Most of this was guesswork—if Morris had said anything about money that day outside the Happy Cup, Drew couldn’t remember it—but he observed each of his guesses hit home like hard punches to the face and midsection. Drew felt any detective’s delight in seeing he had followed a true trail.
“I don’t know what you’re talking about.” The boy sounded more like a phone answering machine than a human being.
“And as for there only being six notebooks, that really doesn’t compute. Rothstein went dark in 1960, after publishing his last short story in The New Yorker. He was murdered in 1978. Hard to believe he only filled six eighty-page notebooks in eighteen years. I bet there were more. A lot more.”
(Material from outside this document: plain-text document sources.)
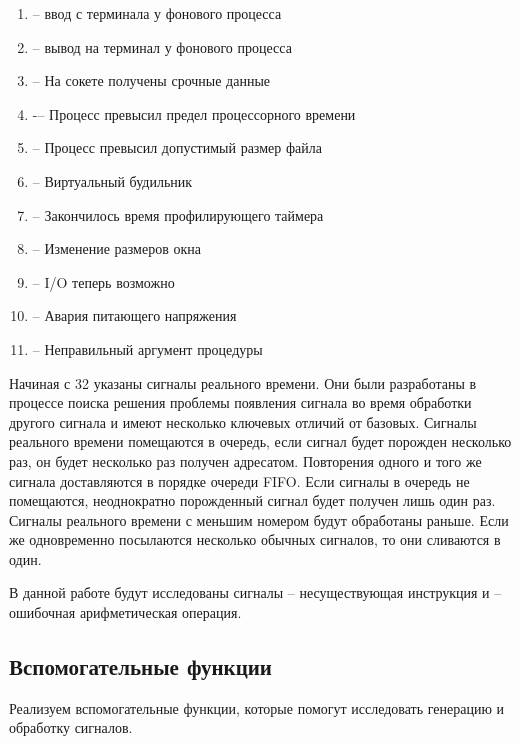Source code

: \begin{enumerate}[itemsep=-0.2em]
	\item {} -- ввод с терминала у фонового процесса
	\item {} -- вывод на терминал у фонового процесса
	\item {} -- На сокете получены срочные данные
	\item {} -– Процесс превысил предел процессорного времени
	\item {} -- Процесс превысил допустимый размер файла
	\item {} -- Виртуальный будильник
	\item {} -- Закончилось время профилирующего таймера
	\item {} -- Изменение размеров окна
	\item {} -- I/O теперь возможно
	\item {} -- Авария питающего напряжения
	\item {} -- Неправильный аргумент процедуры
\end{enumerate}

Начиная с 32 указаны сигналы реального времени. Они были разработаны в процессе поиска решения проблемы появления сигнала во время обработки другого сигнала и имеют несколько ключевых отличий от базовых. Сигналы реального времени помещаются в очередь, если сигнал будет порожден несколько раз, он будет несколько раз получен адресатом. Повторения одного и того же сигнала доставляются в порядке очереди FIFO. Если сигналы в очередь не помещаются, неоднократно порожденный сигнал будет получен лишь один раз. Сигналы реального времени с меньшим номером будут обработаны раньше. Если же одновременно посылаются несколько обычных сигналов, то они сливаются в один.

В данной работе будут исследованы сигналы  -- несуществующая инструкция и  -- ошибочная арифметическая операция.

\subsection{Вспомогательные функции}

Реализуем вспомогательные функции, которые помогут исследовать генерацию и обработку сигналов.





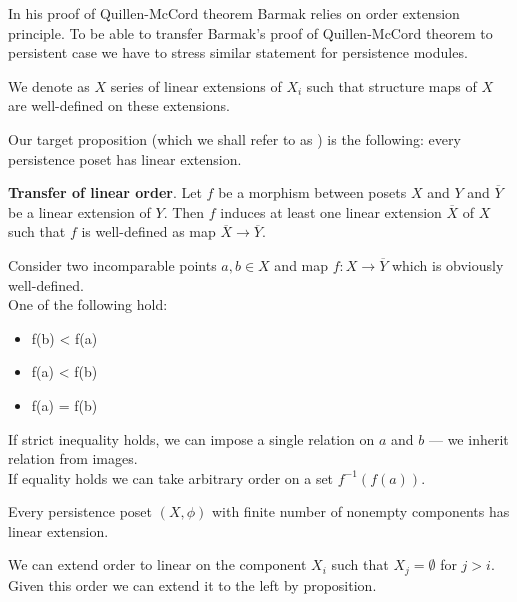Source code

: In his proof of Quillen-McCord theorem Barmak relies on order extension principle. To be able to transfer Barmak's proof of Quillen-McCord theorem to persistent case we have to stress similar statement for persistence modules.

\begin{definition}
  We denote as  $X$ series of linear extensions of $X_i$ such that structure maps of $X$ are well-defined on these extensions.
\end{definition}

Our target proposition (which we shall refer to as ) is the following: every persistence poset has linear extension.

\begin{proposition}
  \textbf{Transfer of linear order}. Let $f$ be a morphism between posets $X$ and $Y$ and $\overline{Y}$ be a linear extension of $Y$. Then $f$ induces at least one linear extension $\overline{X}$ of $X$ such that $f$ is well-defined as map $\overline{X} \to \overline{Y}$.
\end{proposition}

\begin{pf}
  Consider two incomparable points $a, b \in X$ and map $f : X \to \overline{Y}$ which is obviously well-defined.\\
  One of the following hold:\\
  \begin{itemize}
    \item f(b) < f(a)
    \item f(a) < f(b)
    \item f(a) = f(b)
  \end{itemize}
  If strict inequality holds, we can impose a single relation on $a$ and $b$ --- we inherit relation from images.\\
  If equality holds we can take arbitrary order on a set $f^{-1}(f(a))$.
\end{pf}

\begin{corollary}
  Every persistence poset $(X,\phi)$ with finite number of nonempty components has linear extension.
\end{corollary}

\begin{pf}
  We can extend order to linear on the component $X_i$ such that $X_j = \emptyset$ for $j > i$. Given this order we can extend it to the left by proposition.
\end{pf}

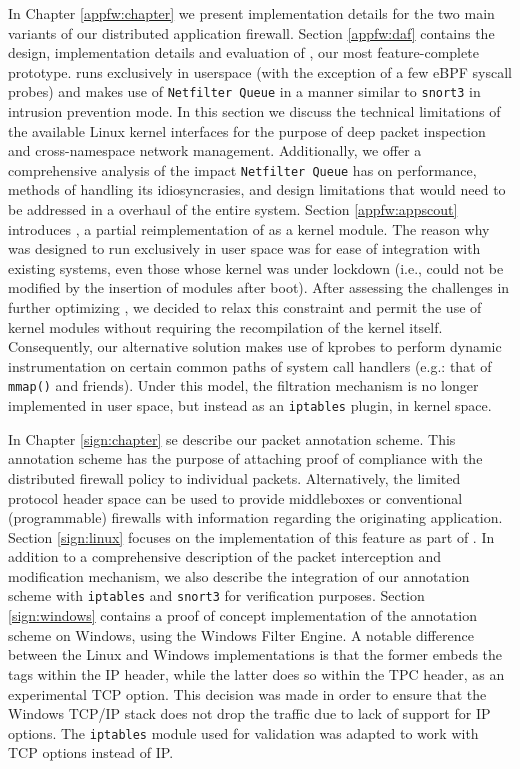 In Chapter \ref{appfw:chapter} we present implementation details for the two
main variants of our distributed application firewall. Section \ref{appfw:daf}
contains the design, implementation details and evaluation of \daf{}, our most
feature-complete prototype. \daf{} runs exclusively in userspace (with the
exception of a few eBPF syscall probes) and makes use of \texttt{Netfilter Queue}
in a manner similar to \texttt{snort3} in intrusion prevention mode. In this
section we discuss the technical limitations of the available Linux kernel
interfaces for the purpose of deep packet inspection and cross-namespace
network management. Additionally, we offer a comprehensive analysis of the
impact \texttt{Netfilter Queue} has on performance, methods of handling its
idiosyncrasies, and design limitations that would need to be addressed in a
overhaul of the entire system. Section \ref{appfw:appscout} introduces \scout{},
a partial reimplementation of \daf{} as a kernel module. The reason why \daf{}
was designed to run exclusively in user space was for ease of integration
with existing systems, even those whose kernel was under lockdown (i.e., could
not be modified by the insertion of modules after boot). After assessing the
challenges in further optimizing \daf{}, we decided to relax this constraint
and permit the use of kernel modules without requiring the recompilation of the
kernel itself. Consequently, our alternative solution makes use of kprobes to
perform dynamic instrumentation on certain common paths of system call handlers
(e.g.: that of \texttt{mmap()} and friends). Under this model, the filtration
mechanism is no longer implemented in user space, but instead as an \texttt{iptables}
plugin, in kernel space.

In Chapter \ref{sign:chapter} se describe our packet annotation scheme. This
annotation scheme has the purpose of attaching proof of compliance with the
distributed firewall policy to individual packets. Alternatively, the limited
protocol header space can be used to provide middleboxes or conventional
(programmable) firewalls with information regarding the originating application.
Section \ref{sign:linux} focuses on the implementation of this feature as part
of \daf{}. In addition to a comprehensive description of the packet interception
and modification mechanism, we also describe the integration of our annotation
scheme with \texttt{iptables} and \texttt{snort3} for verification purposes.
Section \ref{sign:windows} contains a proof of concept implementation of the
annotation scheme on Windows, using the Windows Filter Engine. A notable
difference between the Linux and Windows implementations is that the former
embeds the tags within the IP header, while the latter does so within the TPC
header, as an experimental TCP option. This decision was made in order to ensure
that the Windows TCP/IP stack does not drop the traffic due to lack of support
for IP options. The \texttt{iptables} module used for validation was adapted to
work with TCP options instead of IP.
“You can’t prove anything.” Still in that same robotic monotone. Saubers was teetering; two or three more punches and he’d fall. It was rather thrilling.
“What would the police find if they came to your house with a search warrant, my young friend?”
Instead of falling, Saubers pulled himself together. If it hadn’t been so annoying, it would have been admirable. “What about you, Mr. Halliday? You’ve already been in trouble once about selling what wasn’t yours to sell.”
Okay, that was a hit . . . but only a glancing blow. Drew nodded cheerfully.
“It’s why you came to me, isn’t it? You found out about the Agee business and thought I might help you do something illegal. Only my hands were clean then and they’re clean now.” He spread them to demonstrate. “I’d say I took some time to make sure that what you were trying to sell was the real deal, and once I was, I did my civic duty and called the police.”
“But that’s not true! It’s not and you know it!”
Welcome to the real world, Peter, Drew thought. He said nothing, just let the kid explore the box he was in.
“I could burn them.” Saubers seemed to be speaking to himself rather than Drew, trying the idea on for size. “I could go h . . . to where they are, and just burn them.”
“How many are there? Eighty? A hundred and twenty? A hundred and forty? They’d find residue, son. The ashes. Even if they didn’t, I have the photocopied pages. They’d start asking questions about just how your family did manage to get through the big recession as well as it did, especially with your father’s injuries and all the medical bills. I think a competent accountant might find that your family’s outlay extended its income by quite a bit.”